Shai Agassi, the founder and CEO of electric vehicle infrastructure startup, Better Place could create an electric vehicle infrastructure that would scatter charging spots and battery swapping stations across the nation during the president’s first term, he said Thursday night — at a cost of $100 billion.

“So here’s the proposition for President No. 44,” began Shai Agassi, the founder and CEO of electric vehicle infrastructure startup Better Place, in a speech Thursday night at an American Jewish Committee event in San Francisco. For $100 billion, Better Place could create an electric vehicle infrastructure that would place charging spots and battery swapping stations across the nation during the president’s first term, Agassi proposed. That cost is the equivalent of two months worth of oil imports — and would allow the U.S. to get off foreign oil in term two, Agassi insisted.

The alternative? “You’re at the mercy of the price of an oil barrel,” he said. If it somehow spikes $100-plus during the first term, you don’t get a second term, Agassi said.

Agassi, the former second-in-command at SAP, isn’t speaking hypothetically about cost estimates.
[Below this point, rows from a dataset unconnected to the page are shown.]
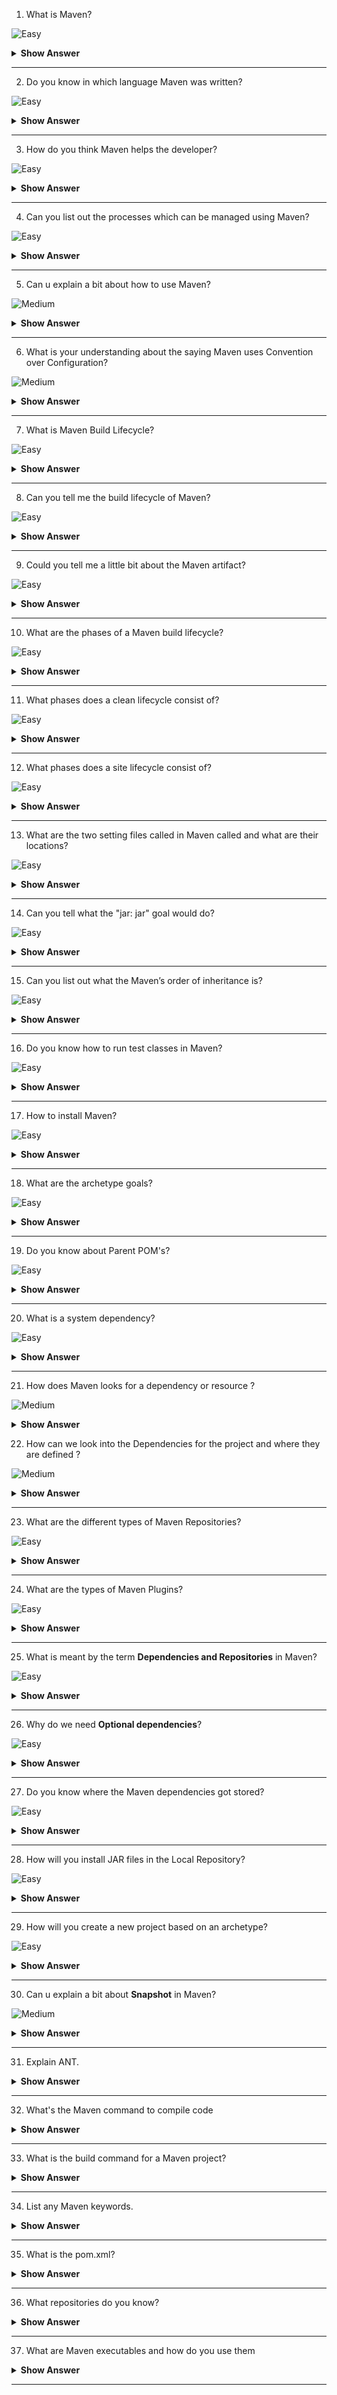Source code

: 1. What is Maven?

![Easy](https://github.com/revaturelabs/interviewquestions/blob/dev/ComplexityTags/simple%20(2).svg)

<details> <summary> <b> Show Answer </b> </summary>
<blockquote>

- Maven is an automation and management tool developed by Apache Software Foundation.
- It allows us to create projects, dependency, and documentation using Project Object Model and plugins. 
- It can also build any number of projects into desired output such as jar, war, metadata.

</blockquote>
</details>

---

2. Do you know in which language Maven was written?

![Easy](https://github.com/revaturelabs/interviewquestions/blob/dev/ComplexityTags/simple%20(2).svg)

<details> <summary> <b> Show Answer </b> </summary>
<blockquote>

- Maven is a build automation tool used primarily for Java projects. 
- Maven can also be used to build and manage projects written in C#, Ruby, Scala, and other languages.

</blockquote>
</details>

---

3. How do you think Maven helps the developer?

![Easy](https://github.com/revaturelabs/interviewquestions/blob/dev/ComplexityTags/simple%20(2).svg)

<details> <summary> <b> Show Answer </b> </summary>
<blockquote>

- It actually helps the developer to create the Java project in an easy way.
-  Accessibility of new feature created or added in Maven can be easily added to a project in Maven configuration that will increases the performance of project and building process.
- Apart from all these the main feature of Maven is that it can download the project dependency libraries automatically.

</blockquote>
</details>

---

4. Can you list out the processes which can be managed using Maven?

![Easy](https://github.com/revaturelabs/interviewquestions/blob/dev/ComplexityTags/simple%20(2).svg)

<details> <summary> <b> Show Answer </b> </summary>
<blockquote>

- Builds, Documentation, Reporting, Dependencies, SCMs, Releases, Distribution, mailing list

</blockquote>
</details>

---

5. Can u explain a bit about how to use Maven?

![Medium](https://github.com/revaturelabs/interviewquestions/blob/dev/ComplexityTags/Medium%20(2).svg)

<details> <summary> <b> Show Answer </b> </summary>
<blockquote>

- To configure the Maven in Java, you need to use Project Object Model, which is stored in a pom.xml-file.
- POM includes all the configuration setting related to Maven. Plugins can be configured and edit in the  `<plugins>` tag of a pom.xml file and developer can use any plugin without much detail of each plugin.
- When user start working on Maven Project, it provides default setting of configuration, so the user does not need to add every configuration in pom.xml.

</blockquote>
</details>

---

6. What is your understanding about the saying Maven uses Convention over Configuration?

![Medium](https://github.com/revaturelabs/interviewquestions/blob/dev/ComplexityTags/Medium%20(2).svg)

<details> <summary> <b> Show Answer </b> </summary>
<blockquote>

- Maven uses Convention over Configuration which means developers are not required to create build process themselves. and they don’t have to mention each and every configuration details.

</blockquote>
</details>

---

7. What is Maven Build Lifecycle?

![Easy](https://github.com/revaturelabs/interviewquestions/blob/dev/ComplexityTags/simple%20(2).svg)

<details> <summary> <b> Show Answer </b> </summary>
<blockquote>

A Build lifecycle is a well-defined sequence of phases that outline the order in which the goals are to be executed. Here phase represents a stage in the life cycle.

</blockquote>
</details>

---

8. Can you tell me the build lifecycle of Maven?

![Easy](https://github.com/revaturelabs/interviewquestions/blob/dev/ComplexityTags/simple%20(2).svg)

<details> <summary> <b> Show Answer </b> </summary>
<blockquote>

- The three build lifecycles are:
 - Clean: cleans up artifacts created by previous builds.
 - Default (or build): this can be accustomed to build the appliance.
 - Site: generates site documentation for the project.

 </blockquote>
 </details>

 ---

9. Could you tell me a little bit about the Maven artifact? 


![Easy](https://github.com/revaturelabs/interviewquestions/blob/dev/ComplexityTags/simple%20(2).svg)

<details> <summary> <b> Show Answer </b> </summary>
<blockquote>

- An artifact is a file, usually a JAR that gets deployed to a Maven repository. A Maven build produces one or more artifacts, such as a compiled JAR and a `sources` JAR.
- Each artifact has a group ID, an artifact ID , and a version string. The three together uniquely identify the artifact. A project's dependencies are specified as artifacts.

</blockquote>
</details>

---

10. What are the phases of a Maven build lifecycle?

![Easy](https://github.com/revaturelabs/interviewquestions/blob/dev/ComplexityTags/simple%20(2).svg)

<details> <summary> <b> Show Answer </b> </summary>
<blockquote>

- validate :  the project is correct and all necessary information is available.
- compile :  compile the source code of the project.
- test : test the compiled source code with a suitable unit testing framework. These tests should not require the code be packaged or deployed.
- package : take the compiled code and package it in its distributable format, such as a JAR.
- integration-test : process and deploy the package if necessary, into an environment where integration tests can be run.
- verify :  run any checks to verify whether the package is valid and meets quality criteria.
- install : install the package into the local repository, for use as a dependency in other projects locally.
- deploy : done in an integration or release environment, copies the final package to the remote repository for sharing with other developers and projects.

</blockquote>
</details>

---

11.  What phases does a clean lifecycle consist of?

![Easy](https://github.com/revaturelabs/interviewquestions/blob/dev/ComplexityTags/simple%20(2).svg)

<details> <summary> <b> Show Answer </b> </summary>
<blockquote>

The clean lifecycle consists of the following phases:
  - pre-clean.
  - clean.
  - post-clean.

</blockquote>
</details>

---

12. What phases does a site lifecycle consist of?

![Easy](https://github.com/revaturelabs/interviewquestions/blob/dev/ComplexityTags/simple%20(2).svg)

<details> <summary> <b> Show Answer </b> </summary>
<blockquote>

The phases in site lifecycle are:
  - pre-site
  - site
  - post-site
  - site-deploy

</blockquote>
</details>

---

13. What are the two setting files called in Maven called and what are their locations?

![Easy](https://github.com/revaturelabs/interviewquestions/blob/dev/ComplexityTags/simple%20(2).svg)

<details> <summary> <b> Show Answer </b> </summary>
<blockquote>

In Maven, the setting files are called settings.xml, and the two setting files are located at:
- Maven installation directory: $M2_Home/conf/settings.xml
- User’s home directory: ${ user.home }/ .m2 / settings.xml

</blockquote>
</details>

---

14. Can you tell what the "jar: jar" goal would do?

![Easy](https://github.com/revaturelabs/interviewquestions/blob/dev/ComplexityTags/simple%20(2).svg)

<details> <summary> <b> Show Answer </b> </summary>
<blockquote>

`jar: jar` will not recompile sources; it will imply just create a JAR from the target/classes directory considering that everything else has been done.

</blockquote>
</details>

---

15. Can you list out what the Maven’s order of inheritance is?

![Easy](https://github.com/revaturelabs/interviewquestions/blob/dev/ComplexityTags/simple%20(2).svg)

<details> <summary> <b> Show Answer </b> </summary>
<blockquote>

The maven’s order of inheritance is
  - Parent Pom
  - Project Pom
  - Settings
  - CLI parameters

</blockquote>
</details>

---

16. Do you know how to run test classes in Maven?

![Easy](https://github.com/revaturelabs/interviewquestions/blob/dev/ComplexityTags/simple%20(2).svg)

<details> <summary> <b> Show Answer </b> </summary>
<blockquote>

To run test classes in Maven, we need surefire plugin, and we need to check and configure our settings in setting.xml and pom.xml for a property named `test.`

</blockquote>
</details>

---

17.  How to install Maven?

![Easy](https://github.com/revaturelabs/interviewquestions/blob/dev/ComplexityTags/simple%20(2).svg)

<details> <summary> <b> Show Answer </b> </summary>
<blockquote>

Make sure JDK is installed, and `JAVA_HOME`  the variable is added as a Windows environment variable.
Add both `M2_HOME` and `MAVEN_HOME` variable in the Windows environment and point it to your Maven folder.

</blockquote>
</details>

---

18. What are the archetype goals?

![Easy](https://github.com/revaturelabs/interviewquestions/blob/dev/ComplexityTags/simple%20(2).svg)

<details> <summary> <b> Show Answer </b> </summary>
<blockquote>

Four goals associated with archetype plugin:
   - Create : creates using a quick-start template.
   - Generate : provide a menu of templates.
   - Create-from-project creates an archetype from an existing project.
   - Crawl : searches the repository for archetype and updates catalog.

</blockquote>
</details>

---

19. Do you know about Parent POM's?

![Easy](https://github.com/revaturelabs/interviewquestions/blob/dev/ComplexityTags/simple%20(2).svg)

<details> <summary> <b> Show Answer </b> </summary>
<blockquote>

- Basically, these are parent projects without code used by companies to define the set of libraries/versions, plugins they want their teams using. It can have dependencies, build plugins, variables definitions, and even their own parent POM, forming a chain.
- A great example is Spring Boot. You can extract it to create production-grade web services crazily fast. 

</blockquote>
</details>

---

20. What is a system dependency?

![Easy](https://github.com/revaturelabs/interviewquestions/blob/dev/ComplexityTags/simple%20(2).svg)

<details> <summary> <b> Show Answer </b> </summary>
<blockquote>

Dependency with reach system is always accessible and is not looked up in the repository. They are regularly used to tell Maven about dependencies that are provided by the JDK. So, system dependencies are mainly useful for resolving dependencies on artefacts that JDK usually provides.

</blockquote>
</details>

---

21. How does Maven looks for a dependency or resource ?

![Medium](https://github.com/revaturelabs/interviewquestions/blob/dev/ComplexityTags/Medium%20(2).svg)

<details> <summary> <b> Show Answer </b> </summary>
<blockquote>

It refers to the settings.xml to look for the repositories to look for the resource. It first looks into the configured local repository, then it looks into the configured remote repositories. If the resource is still not found , it looks it within maven repository central i.e., repo1.maven.org. If it’s still not found, it throws the exception saying `Unable to find resource in repository central`.

</blockquote>
</details>

22. How can we look into the Dependencies for the project and where they are defined ?

![Medium](https://github.com/revaturelabs/interviewquestions/blob/dev/ComplexityTags/Medium%20(2).svg)

<details> <summary> <b> Show Answer </b> </summary>
<blockquote>

Using mvn dependency:tree

</blockquote>
</details>

---

23. What are the different types of Maven Repositories?

![Easy](https://github.com/revaturelabs/interviewquestions/blob/dev/ComplexityTags/simple%20(2).svg)

<details> <summary> <b> Show Answer </b> </summary>
<blockquote>

There are three types of Maven repositories:

1. Local Repository: 
    - Local repository refers to the machine of the developer where all the project material is saved. The local repository contains all the dependency jars.
2. Remote Repository:
    - The remote repository refers to the repository present on a server usually in company intranet to download dependencies.
    - The advantage of remote repository is that it can have all publicly available dependencies as well as private dependencies used only in intranet by employees of the enterprise.
3. Central Repository:
    - Central repository refers to the Maven community that comes into action when there is a need for dependencies, and those dependencies cannot be found in the local repository.
    - Maven downloads the dependencies from here in the local repository whenever needed.

</blockquote>
</details>

---

24. What are the types of Maven Plugins?

![Easy](https://github.com/revaturelabs/interviewquestions/blob/dev/ComplexityTags/simple%20(2).svg)

<details> <summary> <b> Show Answer </b> </summary>
<blockquote>

There are two types of Maven Plugins:

- **Build plugins** : These plugins are executed during the build and are configured in the `<build/>` element of pom.xml
- **Reporting plugins** : These plugins are executed during the stage generation and are configured in the `<reporting/>` element of the pom.xml.

</blockquote>
</details>

---

25. What is meant by the term **Dependencies and Repositories** in Maven?

![Easy](https://github.com/revaturelabs/interviewquestions/blob/dev/ComplexityTags/simple%20(2).svg)

<details> <summary> <b> Show Answer </b> </summary>
<blockquote>

Dependencies refer to the Java libraries that are needed for the project. Repositories refer to the directories of packaged JAR files.
If the dependencies are not present in your local repository; then Maven downloads them from a central repository and stores them in the local repository.

</blockquote>
</details>

---

26. Why do we need **Optional dependencies**?

![Easy](https://github.com/revaturelabs/interviewquestions/blob/dev/ComplexityTags/simple%20(2).svg)

<details> <summary> <b> Show Answer </b> </summary>
<blockquote>

- Optional dependencies are used to decrease the transitive burden of some libraries.
- These dependencies are used when it is not feasible to divide a project into sub-modules.
- Some dependencies are only used for a specific feature in the project, and if that feature is not there, then that dependency will not be used.

</blockquote>
</details>

---

27. Do you know where the Maven dependencies got stored?

![Easy](https://github.com/revaturelabs/interviewquestions/blob/dev/ComplexityTags/simple%20(2).svg)

<details> <summary> <b> Show Answer </b> </summary>
<blockquote>

- All the JARS, dependency files, etc. that are downloaded by Maven are saved in the Maven local repository.
- The Maven local repository is a folder location on the local system where all the artifacts are locally stored.

</blockquote>
</details>

---

28. How will you install JAR files in the Local Repository? 

![Easy](https://github.com/revaturelabs/interviewquestions/blob/dev/ComplexityTags/simple%20(2).svg)

<details> <summary> <b> Show Answer </b> </summary>
<blockquote>

`mvn install` is used to install JAR files in the local repository.
To install the JAR manually into the local Maven repository, the following plugin is used: `mvn install:install-file-Dfile=<path to file>.`

</blockquote>
</details>

---

29. How will you create a new project based on an archetype?

![Easy](https://github.com/revaturelabs/interviewquestions/blob/dev/ComplexityTags/simple%20(2).svg)

<details> <summary> <b> Show Answer </b> </summary>
<blockquote>

Creating a project from an archetype consists of four steps:
- Refer to the repository.
- selecting an archetype.
- the configuration of that archetype.
- the project’s efficient creation based on the data collected.

</blockquote>
</details>

---

30. Can u explain a bit about **Snapshot** in Maven?

![Medium](https://github.com/revaturelabs/interviewquestions/blob/dev/ComplexityTags/Medium%20(2).svg)

<details> <summary> <b> Show Answer </b> </summary>
<blockquote>

Snapshot refers to the version available in the Maven remote repository. It signals the latest development copy. Maven inspects for a new version of Snapshot in the remote repository, for every new build. The snapshot is updated by the data service team with an updated source code every time to the repository for each Maven build.

</blockquote>
</details>

---
31. Explain ANT.

<details><summary><b> Show Answer</b></summary>

<blockquote>

Ant is a Java-based build tool, similar to Make or Maven, that provides a way to automate software build processes. It is essentially an XML-based scripting language for building software, and is particularly useful for projects that have complex build processes.

Using Ant, you can specify the dependencies between various elements of your project, such as source code files, libraries, and target directories. You can also define the sequence of tasks required to build and package your project, such as compiling, testing, and creating a final executable or library.

One of the key benefits of Ant is that it is platform-independent, meaning that you can use the same build script across different operating systems and development environments. Additionally, Ant can be extended with custom tasks and plugins to support specific build requirements.

Ant has been widely used in the Java community for many years, and is still a popular choice for automating Java build processes, although other tools like Maven and Gradle have gained popularity in recent years.

</blockquote>

</details>

---
32. What's the Maven command to compile code 

<details><summary><b> Show Answer</b></summary>

<blockquote>

The Maven command to compile code is mvn compile. This command will compile the Java source code located in the src/main/java directory by default and put the compiled classes in the target/classes directory.

If you have a Maven project with dependencies, you can use the mvn package command to create a JAR file that includes all the compiled classes and dependencies. This JAR file can then be used to run your application.

</blockquote>

</details>

---
33. What is the build command for a Maven project? 

<details><summary><b> Show Answer</b></summary>

<blockquote>

The build command for a Maven project is mvn clean install.

This command will clean the project, compile the source code, run tests, create the package, and install it into the local Maven repository.

If you want to skip the tests during the build process, you can use the command mvn clean install -DskipTests.

</blockquote>

</details>

---

34. List any Maven keywords.

<details><summary><b> Show Answer</b></summary>

<blockquote>

Here are some commonly used Maven keywords:

- groupId: This specifies the unique identifier of the project's group or organization.

- artifactId: This specifies the unique identifier of the project, which is typically the name of the project.

- version: This specifies the version of the project.

- dependencies: This specifies the dependencies of the project, which are other libraries or modules that the project depends on.

- plugins: This specifies the plugins used to build the project, which are used for tasks like compiling code or running tests.

- repositories: This specifies the repositories where the project's dependencies can be found.

- profiles: This specifies different profiles for building the project, which can be used for things like different build configurations or environments.

</blockquote>

</details>

---
35. What is the pom.xml?   

<details><summary><b> Show Answer</b></summary>

<blockquote>

In Apache Maven, the pom.xml file is the Project Object Model (POM) that contains information about the project and configuration details used by Maven to build the project. It is an XML file that contains all the necessary information to manage project dependencies, plugins, and build profiles.

The pom.xml file provides a central place to configure and manage project information, such as the project name, description, version, and dependencies. It also defines the project structure and build settings, including source directories, output directories, and test sources. The pom.xml file can also define various profiles that allow for different configurations for different environments.

</blockquote>

</details>

---
36. What repositories do you know? 

<details><summary><b> Show Answer</b></summary>

<blockquote>

Maven repositories are locations where Maven can find dependencies and plugins needed to build and package a project. There are several types of Maven repositories:

- Local repository: This is the repository on your local machine where Maven caches all the dependencies you have downloaded. By default, it is located in the .m2 directory in your home directory.

- Remote repository: This is a repository that is hosted on a remote server, which contains the dependencies and plugins that you need. There are many public remote repositories available, such as Maven Central, JCenter, and Google Maven Repository.

- Private repository: This is a repository that is hosted on a private server and contains dependencies and plugins that are not available in public repositories. You can set up your own private repository using tools like Nexus, Artifactory, or Archiva.

- Mirror repository: This is a repository that mirrors another repository, either a public or private one. It can be useful to set up a mirror repository if you have slow or unreliable access to a particular repository, or if you want to reduce the load on a particular repository.

In the pom.xml file, you can specify which repositories to use for your project by adding repository and pluginRepository elements.

</blockquote>

</details>

---
37. What are Maven executables and how do you use them 

<details><summary><b> Show Answer</b></summary>

<blockquote>

Maven executables are Java applications packaged in a JAR file along with a POM file and other resources required to run the application. These executables can be used to start a Java application directly from the command line or from a script, without the need to set up a classpath or install additional dependencies.

To create a Maven executable, you need to add the following configuration to your project's POM file:
```xml
<build>
  <plugins>
    <plugin>
      <groupId>org.apache.maven.plugins</groupId>
      <artifactId>maven-assembly-plugin</artifactId>
      <version>3.3.0</version>
      <configuration>
        <archive>
          <manifest>
            <mainClass>com.example.MainClass</mainClass>
          </manifest>
        </archive>
        <descriptorRefs>
          <descriptorRef>jar-with-dependencies</descriptorRef>
        </descriptorRefs>
      </configuration>
      <executions>
        <execution>
          <phase>package</phase>
          <goals>
            <goal>single</goal>
          </goals>
        </execution>
      </executions>
    </plugin>
  </plugins>
</build>
```
This configuration uses the maven-assembly-plugin to create an executable JAR file containing all dependencies required to run the application. The mainClass element specifies the fully qualified name of the class containing the main method. When you run mvn package, Maven will generate the executable JAR file in the target directory.
```code
java -jar my-application.jar
```
This will start the Java application contained in the JAR file.

</blockquote>

</details>

---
He’s already crunched the numbers in both Israel and Denmark after convincing those governments to sign on. The total cost for Israel is $200 million. To get the ubiquitous coverage there, Agassi said he needs to charge up one out of every six or seven parking spots — 500,000 in total — as well as build 100-125 battery switching stations.

In California, the infrastructure set-up would cost $1.5 billion, or about two weeks of oil imports, and would include cells the size of Israel in the Bay Area, Los Angeles, San Diego and Sacramento. There’s are about five arteries that connect these sites, Agassi explained; the company would place battery switching station every 25 miles. For 100 miles, the system would need four switch stations, which would cost $2 million; for 400 miles, the network would need 16 stations, which would cost $8 million.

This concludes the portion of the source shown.